■ **WHAT IS REQUIRED**:
Print the line that contains "axios (popular library, interceptors, error" and every line after it through the last line of the records below, exactly as written and nothing else.

RECORDS SUPPLIED START

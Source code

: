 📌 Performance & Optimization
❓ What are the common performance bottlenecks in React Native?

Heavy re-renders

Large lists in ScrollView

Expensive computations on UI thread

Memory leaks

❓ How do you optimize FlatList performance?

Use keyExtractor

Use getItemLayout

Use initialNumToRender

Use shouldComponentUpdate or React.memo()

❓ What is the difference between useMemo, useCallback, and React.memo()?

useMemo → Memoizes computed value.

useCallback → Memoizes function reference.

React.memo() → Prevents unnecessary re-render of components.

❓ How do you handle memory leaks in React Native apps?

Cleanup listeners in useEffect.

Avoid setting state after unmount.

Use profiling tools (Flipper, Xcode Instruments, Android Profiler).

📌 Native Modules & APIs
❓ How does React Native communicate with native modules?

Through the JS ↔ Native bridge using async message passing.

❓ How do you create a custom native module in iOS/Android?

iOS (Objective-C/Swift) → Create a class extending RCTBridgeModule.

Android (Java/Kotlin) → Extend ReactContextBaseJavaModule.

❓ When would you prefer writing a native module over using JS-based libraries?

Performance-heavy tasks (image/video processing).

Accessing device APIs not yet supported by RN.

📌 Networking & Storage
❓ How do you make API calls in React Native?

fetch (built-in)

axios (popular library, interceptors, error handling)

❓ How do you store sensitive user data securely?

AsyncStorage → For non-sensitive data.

RECORDS SUPPLIED END

■ **YOUR RESPONSE**:
axios (popular library, interceptors, error handling)

❓ How do you store sensitive user data securely?

AsyncStorage → For non-sensitive data.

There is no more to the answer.